[Task inputs]
<<<<
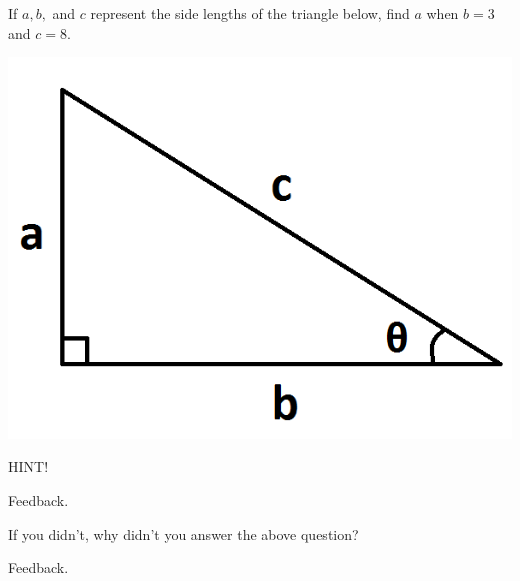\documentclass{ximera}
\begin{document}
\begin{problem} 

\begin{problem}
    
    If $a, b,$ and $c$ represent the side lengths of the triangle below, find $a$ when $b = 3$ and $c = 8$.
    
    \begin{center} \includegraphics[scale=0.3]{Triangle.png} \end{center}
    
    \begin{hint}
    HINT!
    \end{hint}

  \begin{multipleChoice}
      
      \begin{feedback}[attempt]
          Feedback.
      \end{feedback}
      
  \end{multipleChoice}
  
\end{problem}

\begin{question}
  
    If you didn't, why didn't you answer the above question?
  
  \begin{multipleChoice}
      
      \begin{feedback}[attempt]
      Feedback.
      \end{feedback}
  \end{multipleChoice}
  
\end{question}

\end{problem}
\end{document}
>>>>
<<<<
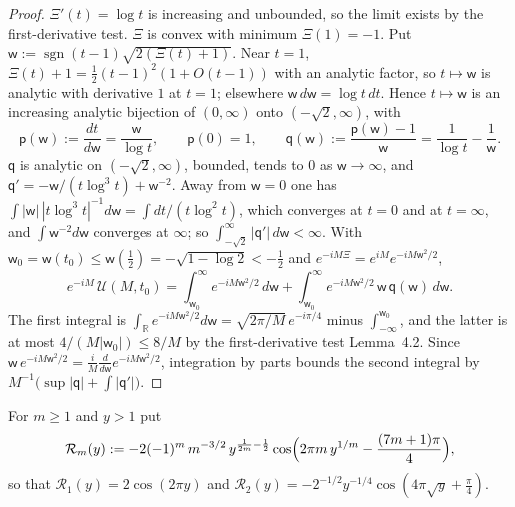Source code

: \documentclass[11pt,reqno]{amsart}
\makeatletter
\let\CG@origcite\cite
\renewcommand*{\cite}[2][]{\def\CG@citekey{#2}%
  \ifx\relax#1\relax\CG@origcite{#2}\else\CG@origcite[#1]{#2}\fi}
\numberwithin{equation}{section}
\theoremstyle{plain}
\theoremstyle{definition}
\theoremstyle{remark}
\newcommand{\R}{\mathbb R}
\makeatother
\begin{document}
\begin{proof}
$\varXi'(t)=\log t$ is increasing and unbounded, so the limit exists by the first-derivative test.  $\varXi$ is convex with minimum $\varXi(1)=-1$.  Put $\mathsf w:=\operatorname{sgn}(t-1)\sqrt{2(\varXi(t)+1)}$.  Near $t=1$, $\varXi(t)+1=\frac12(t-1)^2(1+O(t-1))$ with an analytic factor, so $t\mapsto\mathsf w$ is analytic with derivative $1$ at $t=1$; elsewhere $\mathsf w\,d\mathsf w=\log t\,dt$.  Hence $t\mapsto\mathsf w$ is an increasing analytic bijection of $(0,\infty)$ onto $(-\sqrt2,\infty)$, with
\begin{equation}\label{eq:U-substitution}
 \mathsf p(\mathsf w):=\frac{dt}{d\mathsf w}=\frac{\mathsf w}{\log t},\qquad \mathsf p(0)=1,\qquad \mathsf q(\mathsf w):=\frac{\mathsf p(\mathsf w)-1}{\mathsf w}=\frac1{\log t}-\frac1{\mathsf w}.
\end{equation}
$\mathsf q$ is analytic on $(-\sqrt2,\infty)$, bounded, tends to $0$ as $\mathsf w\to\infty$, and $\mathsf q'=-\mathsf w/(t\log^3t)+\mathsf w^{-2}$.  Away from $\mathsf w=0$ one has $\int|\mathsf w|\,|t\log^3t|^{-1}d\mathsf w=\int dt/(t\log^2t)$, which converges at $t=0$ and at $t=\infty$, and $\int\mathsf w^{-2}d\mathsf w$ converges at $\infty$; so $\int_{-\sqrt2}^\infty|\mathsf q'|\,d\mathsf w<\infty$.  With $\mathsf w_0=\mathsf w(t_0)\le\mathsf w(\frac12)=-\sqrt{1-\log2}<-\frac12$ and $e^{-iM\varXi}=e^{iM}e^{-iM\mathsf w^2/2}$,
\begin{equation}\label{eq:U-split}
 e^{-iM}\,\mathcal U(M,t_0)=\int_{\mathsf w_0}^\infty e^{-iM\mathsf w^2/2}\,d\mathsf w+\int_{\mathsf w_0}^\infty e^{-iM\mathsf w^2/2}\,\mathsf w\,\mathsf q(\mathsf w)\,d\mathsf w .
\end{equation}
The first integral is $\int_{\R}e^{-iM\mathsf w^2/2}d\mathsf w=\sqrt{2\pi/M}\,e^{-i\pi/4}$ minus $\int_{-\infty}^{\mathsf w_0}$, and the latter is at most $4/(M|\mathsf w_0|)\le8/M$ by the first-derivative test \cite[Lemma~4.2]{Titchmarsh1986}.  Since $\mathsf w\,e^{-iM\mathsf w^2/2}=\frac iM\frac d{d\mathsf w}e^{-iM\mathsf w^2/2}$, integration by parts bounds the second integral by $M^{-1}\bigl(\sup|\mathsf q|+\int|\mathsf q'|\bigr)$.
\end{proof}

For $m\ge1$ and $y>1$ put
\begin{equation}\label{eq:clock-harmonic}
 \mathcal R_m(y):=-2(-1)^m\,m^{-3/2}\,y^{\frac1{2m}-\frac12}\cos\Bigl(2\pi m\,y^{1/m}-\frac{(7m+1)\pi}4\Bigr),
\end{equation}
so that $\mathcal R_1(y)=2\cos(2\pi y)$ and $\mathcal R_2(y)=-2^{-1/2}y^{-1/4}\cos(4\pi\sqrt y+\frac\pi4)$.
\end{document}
>>>>
[Exercise]
Please copy each line of the entries in which the word "mathcal" shows up.

[Response to the task]
 e^{-iM}\,\mathcal U(M,t_0)=\int_{\mathsf w_0}^\infty e^{-iM\mathsf w^2/2}\,d\mathsf w+\int_{\mathsf w_0}^\infty e^{-iM\mathsf w^2/2}\,\mathsf w\,\mathsf q(\mathsf w)\,d\mathsf w .
 \mathcal R_m(y):=-2(-1)^m\,m^{-3/2}\,y^{\frac1{2m}-\frac12}\cos\Bigl(2\pi m\,y^{1/m}-\frac{(7m+1)\pi}4\Bigr),
so that $\mathcal R_1(y)=2\cos(2\pi y)$ and $\mathcal R_2(y)=-2^{-1/2}y^{-1/4}\cos(4\pi\sqrt y+\frac\pi4)$.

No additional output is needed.